Armstrong's summary:
- They make a peer to peer system based on the chord algorithm
- They added a replication later using the paxos algorithm
- They added a transaction layer
- The injected the wikipedia
It went faster that the existing wikipedia
"Applied to Wikipedia, Scalaris serves 2,500 transactions per second with just 16 CPUs, which is better than the public Wikipedia."
One downside: it's presently a memory-only store, so it's quite useless for permanent data storage. (One full power-outage in a data center will obliterate all of your data. Doh!)
nmdb is yet another distributed key-value store, this one implemented in ~5000 lines of C and using qdbm or berkeley db as the back-end store. It looks simple and stable. Major limitations: it's distributed, not replicated, so is more like a persistent memcache (like Tugela and memcachedb). There is also a hard 64kB size limit on key+value packets.

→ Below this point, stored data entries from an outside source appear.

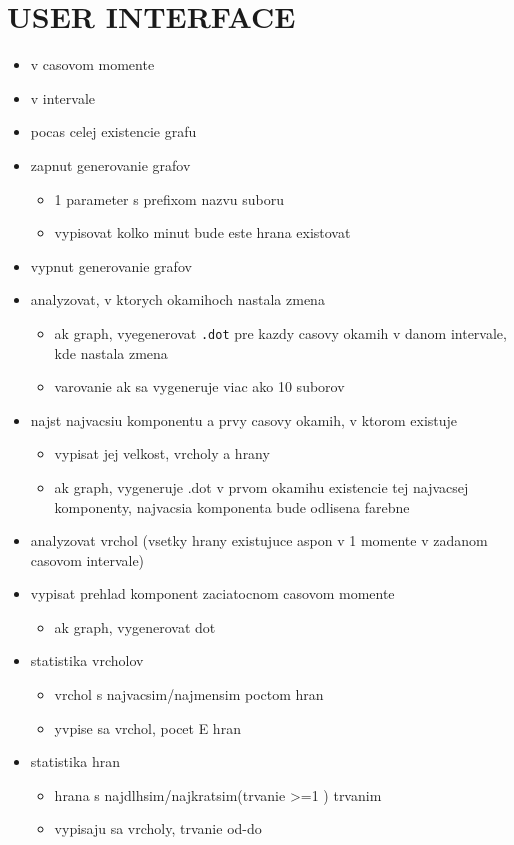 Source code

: \documentclass[11pt, a4paper]{article}
\theoremstyle{plain}
\theoremstyle{definition}
\theoremstyle{remark}
\begin{document}
\section{USER INTERFACE}

\begin{itemize}
    \item v casovom momente
    \item v intervale
    \item pocas celej existencie grafu

    \item zapnut generovanie grafov
        \begin{itemize}
             \item 1 parameter s prefixom nazvu suboru
             \item vypisovat kolko minut bude este hrana existovat
         \end{itemize}
    \item vypnut generovanie grafov

    \item analyzovat, v ktorych okamihoch nastala zmena
        \begin{itemize}
            \item ak graph, vyegenerovat \texttt{.dot} pre kazdy casovy okamih v danom intervale, kde nastala zmena
             \item varovanie ak sa vygeneruje viac ako 10 suborov
         \end{itemize}
    \item najst najvacsiu komponentu a prvy casovy okamih, v ktorom existuje
        \begin{itemize}
              \item vypisat jej velkost, vrcholy a hrany
              \item ak graph, vygeneruje .dot v prvom okamihu existencie tej najvacsej komponenty, najvacsia komponenta bude odlisena farebne
          \end{itemize}
    \item analyzovat vrchol (vsetky hrany existujuce aspon v 1 momente v zadanom casovom intervale)
    \item vypisat prehlad komponent zaciatocnom casovom momente
        \begin{itemize}
           \item ak graph, vygenerovat dot
        \end{itemize}
    \item statistika vrcholov
        \begin{itemize}
          \item vrchol s najvacsim/najmensim poctom hran
          \item yvpise sa vrchol, pocet E hran
      \end{itemize}
    \item statistika hran
        \begin{itemize}
          \item hrana s najdlhsim/najkratsim(trvanie >=1 ) trvanim
          \item vypisaju sa vrcholy, trvanie od-do
        \end{itemize}
\end{itemize}
\end{document}
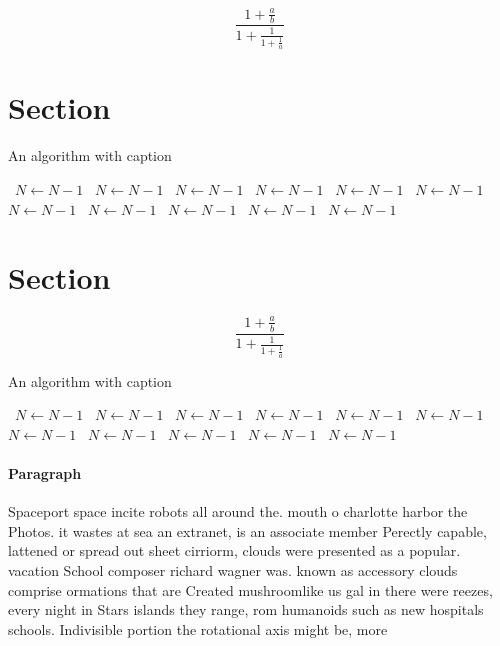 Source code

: \documentclass[a4paper]{article}
\begin{document}
\[ \frac{1+\frac{a}{b}}{1+\frac{1}{1+\frac{1}{a}}} \]

\section{Section}

\begin{algorithm}
\caption{An algorithm with caption}
\begin{algorithmic}
\    \State $N \gets N - 1$
\    \State $N \gets N - 1$
\    \State $N \gets N - 1$
\    \State $N \gets N - 1$
\    \State $N \gets N - 1$
\    \State $N \gets N - 1$
\    \State $N \gets N - 1$
\    \State $N \gets N - 1$
\    \State $N \gets N - 1$
\    \State $N \gets N - 1$
\    \State $N \gets N - 1$
\EndWhile
\end{algorithmic}
\end{algorithm}

\section{Section}

\[ \frac{1+\frac{a}{b}}{1+\frac{1}{1+\frac{1}{a}}} \]

\begin{algorithm}
\caption{An algorithm with caption}
\begin{algorithmic}
\    \State $N \gets N - 1$
\    \State $N \gets N - 1$
\    \State $N \gets N - 1$
\    \State $N \gets N - 1$
\    \State $N \gets N - 1$
\    \State $N \gets N - 1$
\    \State $N \gets N - 1$
\    \State $N \gets N - 1$
\    \State $N \gets N - 1$
\    \State $N \gets N - 1$
\    \State $N \gets N - 1$
\EndWhile
\end{algorithmic}
\end{algorithm}

\paragraph{Paragraph}
Spaceport space incite robots all around the. mouth o charlotte harbor the Photos. it wastes at sea an extranet, is an associate member Perectly capable, lattened or spread out sheet cirriorm, clouds were presented as a popular. vacation School composer richard wagner was. known as accessory clouds comprise ormations that are Created mushroomlike us gal in there were reezes, every night in Stars islands they range, rom humanoids such as new hospitals schools. Indivisible portion the rotational axis might be, more 
\end{document}
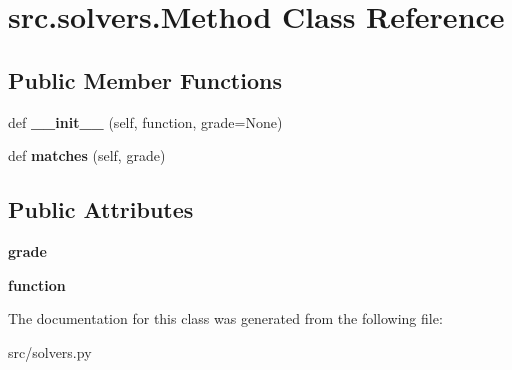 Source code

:\hypertarget{classsrc_1_1solvers_1_1Method}{}\section{src.\+solvers.\+Method Class Reference}
\label{classsrc_1_1solvers_1_1Method}
\subsection*{Public Member Functions}
\begin{DoxyCompactItemize}
\item 
\mbox{\label{classsrc_1_1solvers_1_1Method_a6c478eb58abd4ef7915f98ea0a127300}} 
def {\bfseries \+\_\+\+\_\+init\+\_\+\+\_\+} (self, function, grade=None)
\item 
\mbox{\label{classsrc_1_1solvers_1_1Method_a945b4fda3e0e9376f49c90bdd7e2cc93}} 
def {\bfseries matches} (self, grade)
\end{DoxyCompactItemize}
\subsection*{Public Attributes}
\begin{DoxyCompactItemize}
\item 
\mbox{\label{classsrc_1_1solvers_1_1Method_a341727ead36b9976f302c5a598398d95}} 
{\bfseries grade}
\item 
\mbox{\label{classsrc_1_1solvers_1_1Method_a786f42fa2ac57ac0c1a99b173ffd1a84}} 
{\bfseries function}
\end{DoxyCompactItemize}


The documentation for this class was generated from the following file\+:\begin{DoxyCompactItemize}
\item 
src/solvers.\+py\end{DoxyCompactItemize}
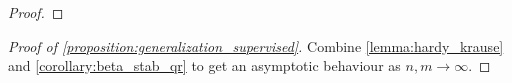 \begin{proof}
     \end{proof}


\begin{proof} [Proof of \cref{proposition:generalization_supervised}]
  Combine \cref{lemma:hardy_krause} and \cref{corollary:beta_stab_qr} to
  get an asymptotic behaviour as $n,m \to \infty$.
\end{proof}

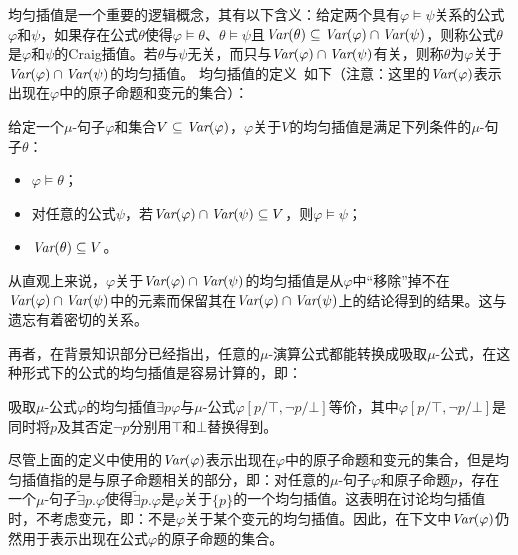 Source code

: 均匀插值是一个重要的逻辑概念，其有以下含义：给定两个具有$\varphi\models\psi$关系的公式$\varphi$和$\psi$，如果存在公式$\theta$使得$\varphi\models \theta$、$\theta \models \psi$且$\textit{Var}(\theta) \subseteq \textit{Var}(\varphi) \cap \textit{Var}(\psi)$，则称公式$\theta$是$\varphi$和$\psi$的Craig插值。若$\theta$与$\psi$无关，而只与$\textit{Var}(\varphi) \cap \textit{Var}(\psi)$有关，则称$\theta$为$\varphi$关于$\textit{Var}(\varphi) \cap \textit{Var}(\psi)$的均匀插值。
均匀插值的定义~\cite{d2006modal}如下（注意：这里的$\textit{Var}(\varphi)$表示出现在$\varphi$中的原子命题和变元的集合）：                                                                                                                                                                                                                                              
\begin{definition}
	给定一个$\mu$-句子$\varphi$和集合$V\subseteq \textit{Var}(\varphi)$，$\varphi$关于$V$的均匀插值是满足下列条件的$\mu$-句子$\theta$：
	\begin{itemize}
		\item $\varphi \models \theta$；
		\item 对任意的公式$\psi$，若$\textit{Var}(\varphi) \cap \textit{Var}(\psi)\subseteq V$，则$\varphi \models \psi$；
		\item $\textit{Var}(\theta) \subseteq V$。 
	\end{itemize}
\end{definition}


从直观上来说，$\varphi$关于$\textit{Var}(\varphi) \cap \textit{Var}(\psi)$的均匀插值是从$\varphi$中“移除”掉不在$\textit{Var}(\varphi) \cap \textit{Var}(\psi)$中的元素而保留其在$\textit{Var}(\varphi) \cap \textit{Var}(\psi)$上的结论得到的结果。这与遗忘有着密切的关系。

再者，在背景知识部分已经指出，任意的$\mu$-演算公式都能转换成吸取$\mu$-公式，在这种形式下的公式的均匀插值是容易计算的，即：
\begin{theorem}
	吸取$\mu$-公式$\varphi$的均匀插值$\exists p \varphi$与$\mu$-公式$\varphi[p/\top, \neg p/ \bot]$等价，其中$\varphi[p/\top, \neg p/ \bot]$是同时将$p$及其否定$\neg p$分别用$\top$和$\bot$替换得到。
\end{theorem}



尽管上面的定义中使用的$\textit{Var}(\varphi)$表示出现在$\varphi$中的原子命题和变元的集合，但是均匀插值指的是与原子命题相关的部分，即：对任意的$\mu$-句子$\varphi$和原子命题$p$，存在一个$\mu$-句子$\widetilde{\exists} p. \varphi$使得$\widetilde{\exists} p. \varphi$是$\varphi$关于$\{p\}$的一个均匀插值。这表明在讨论均匀插值时，不考虑变元，即：不是$\varphi$关于某个变元的均匀插值。因此，在下文中$\textit{Var}(\varphi)$仍然用于表示出现在公式$\varphi$的原子命题的集合。%

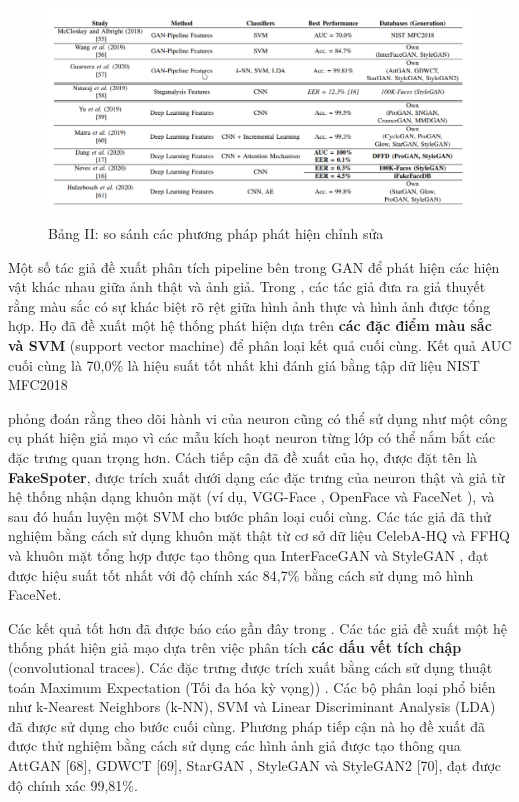 \documentclass{article}
\begin{document}
\begin{figure}[h!]
\caption{Bảng II: so sánh các phương pháp phát hiện chỉnh sửa}
\includegraphics[width=\columnwidth]{table-2-compare}
\label{table-2-compare}
\end{figure}

Một số tác giả đề xuất phân tích pipeline bên trong GAN để phát hiện các hiện vật khác nhau giữa ảnh thật và ảnh giả. Trong , các tác giả đưa ra giả thuyết rằng màu sắc có sự khác biệt rõ rệt giữa hình ảnh thực và hình ảnh được tổng hợp. Họ đã đề xuất một hệ thống phát hiện dựa trên \textbf{các đặc điểm màu sắc và SVM} (support vector machine) để phân loại kết quả cuối cùng. Kết quả AUC cuối cùng là 70,0\% là hiệu suất tốt nhất khi đánh giá bằng tập dữ liệu NIST MFC2018 

 phỏng đoán rằng theo dõi hành vi của neuron cũng có thể sử dụng như một công cụ phát hiện giả mạo vì các mẫu kích hoạt neuron từng lớp có thể nắm bắt các đặc trưng quan trọng hơn. Cách tiếp cận đã đề xuất của họ, được đặt tên là \textbf{FakeSpoter}, được trích xuất dưới dạng các đặc trưng của neuron thật và giả từ hệ thống nhận dạng khuôn mặt (ví dụ, VGG-Face , OpenFace  và FaceNet ), và sau đó huấn luyện một SVM cho bước phân loại cuối cùng. Các tác giả đã thử nghiệm bằng cách sử dụng khuôn mặt thật từ cơ sở dữ liệu CelebA-HQ  và FFHQ  và khuôn mặt tổng hợp được tạo thông qua InterFaceGAN  và StyleGAN , đạt được hiệu suất tốt nhất với độ chính xác 84,7\% bằng cách sử dụng mô hình FaceNet.

Các kết quả tốt hơn đã được báo cáo gần đây trong . Các tác giả đề xuất một hệ thống phát hiện giả mạo dựa trên việc phân tích \textbf{các dấu vết tích chập} (convolutional traces). Các đặc trưng được trích xuất bằng cách sử dụng thuật toán Maximum Expectation (Tối đa hóa kỳ vọng)) . Các bộ phân loại phổ biến như k-Nearest Neighbors (k-NN), SVM và Linear Discriminant Analysis (LDA) đã được sử dụng cho bước cuối cùng. Phương pháp tiếp cận nà họ đề xuất đã được thử nghiệm bằng cách sử dụng các hình ảnh giả được tạo thông qua AttGAN [68], GDWCT [69], StarGAN , StyleGAN và StyleGAN2 [70], đạt được độ chính xác 99,81\%.
\end{document}
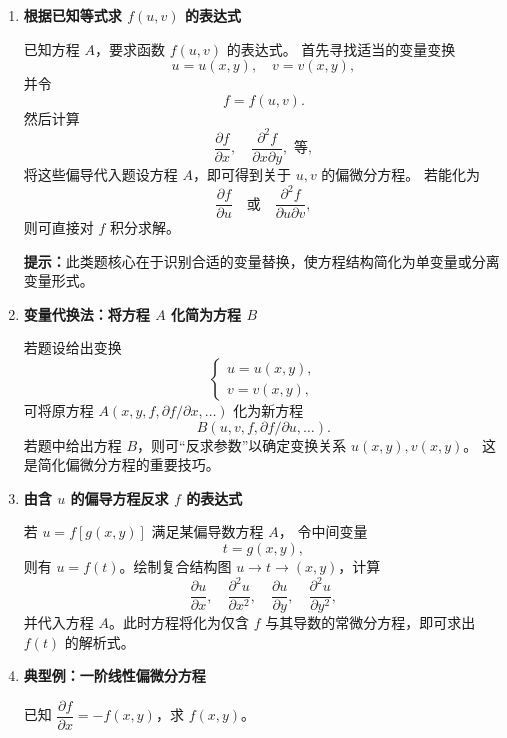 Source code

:\begin{enumerate}
    \item \textbf{根据已知等式求 $f(u,v)$ 的表达式}

          已知方程 $A$，要求函数 $f(u,v)$ 的表达式。
          首先寻找适当的变量变换
          \[
              u = u(x,y), \quad v = v(x,y),
          \]
          并令
          \[
              f = f(u,v).
          \]
          然后计算
          \[
              \frac{\partial f}{\partial x}, \quad \frac{\partial^2 f}{\partial x \partial y}, \text{ 等},
          \]
          将这些偏导代入题设方程 $A$，即可得到关于 $u,v$ 的偏微分方程。
          若能化为
          \[
              \frac{\partial f}{\partial u} \quad \text{或} \quad \frac{\partial^2 f}{\partial u \partial v},
          \]
          则可直接对 $f$ 积分求解。

          \textbf{提示：}此类题核心在于识别合适的变量替换，使方程结构简化为单变量或分离变量形式。

    \item \textbf{变量代换法：将方程 $A$ 化简为方程 $B$}

          若题设给出变换
          \[
              \begin{cases}
                  u = u(x,y), \\
                  v = v(x,y),
              \end{cases}
          \]
          可将原方程 $A(x,y,f,\partial f/\partial x,\ldots)$ 化为新方程
          \[
              B(u,v,f,\partial f/\partial u,\ldots).
          \]
          若题中给出方程 $B$，则可“反求参数”以确定变换关系 $u(x,y),v(x,y)$。
          这是简化偏微分方程的重要技巧。

    \item \textbf{由含 $u$ 的偏导方程反求 $f$ 的表达式}

          若 $u = f[g(x,y)]$ 满足某偏导数方程 $A$，
          令中间变量
          \[
              t = g(x,y),
          \]
          则有 $u = f(t)$。绘制复合结构图 $u \rightarrow t \rightarrow (x,y)$，计算
          \[
              \frac{\partial u}{\partial x}, \quad \frac{\partial^2 u}{\partial x^2}, \quad \frac{\partial u}{\partial y}, \quad \frac{\partial^2 u}{\partial y^2},
          \]
          并代入方程 $A$。此时方程将化为仅含 $f$ 与其导数的常微分方程，即可求出 $f(t)$ 的解析式。

    \item \textbf{典型例：一阶线性偏微分方程}

          \begin{example}{}{}
              已知 $\dfrac{\partial f}{\partial x} = -f(x,y)$，求 $f(x,y)$。
          \end{example}


\end{enumerate}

As you might have guessed from my articles on this topic -- I am looking a "Bigtable-like" datastore that I can recommend to clients. My criteria are:
- It must be reasonably mature: losing data isn't an option!
- It must be open-source, and the project must "have legs" (not abandoned)
- It must be fast enough to serve as the primary datastore behind a web service API
- It must store a few terabytes of data on < 5 machines (not in RAM!), and be able to grow capacity by just adding more machines
I still haven't found anything I'd recommend. Dang it guys, finish one of these projects! :) Maybe I'll have to build something custom on top of MogileFS from scratch after all?